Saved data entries
···
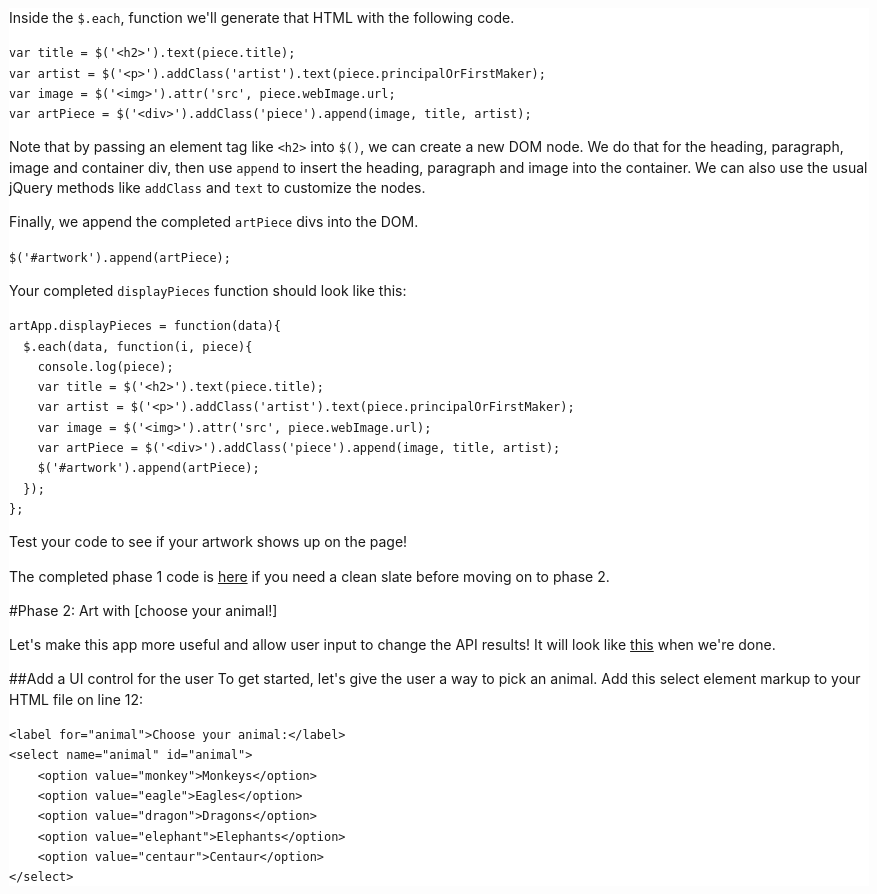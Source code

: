 
Inside the `$.each`, function we'll generate that HTML with the following code.

```
var title = $('<h2>').text(piece.title);
var artist = $('<p>').addClass('artist').text(piece.principalOrFirstMaker);
var image = $('<img>').attr('src', piece.webImage.url;
var artPiece = $('<div>').addClass('piece').append(image, title, artist);
```

Note that by passing an element tag like `<h2>` into `$()`, we can create a new DOM node. We do that for the heading, paragraph, image and container div, then use `append` to insert the heading, paragraph and image into the container.  We can also use the usual jQuery methods like `addClass` and `text` to customize the nodes.

Finally, we append the completed `artPiece` divs into the DOM.

```
$('#artwork').append(artPiece);
```

Your completed `displayPieces` function should look like this:

```
artApp.displayPieces = function(data){
  $.each(data, function(i, piece){
    console.log(piece);
    var title = $('<h2>').text(piece.title);
    var artist = $('<p>').addClass('artist').text(piece.principalOrFirstMaker);
    var image = $('<img>').attr('src', piece.webImage.url);
    var artPiece = $('<div>').addClass('piece').append(image, title, artist);
    $('#artwork').append(artPiece);
  });
};
```

Test your code to see if your artwork shows up on the page! 

The completed phase 1 code is [here](exercises/art-app-phase1-answer.zip) if you need a clean slate before moving on to phase 2.

#Phase 2: Art with [choose your animal!]

Let's make this app more useful and allow user input to change the API results! It will look like [this](exercises/art-app-answer/index.html) when we're done.

##Add a UI control for the user
To get started, let's give the user a way to pick an animal. Add this select element markup to your HTML file on line 12:

```
<label for="animal">Choose your animal:</label>
<select name="animal" id="animal">
    <option value="monkey">Monkeys</option>
    <option value="eagle">Eagles</option>
    <option value="dragon">Dragons</option>
    <option value="elephant">Elephants</option>
    <option value="centaur">Centaur</option>
</select>
```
···
▸ TASK PROMPT
Looking at the entries, state how many lines hold the string "value", with the number as the sole reply.

▸ OUTPUT FOR THIS TASK
5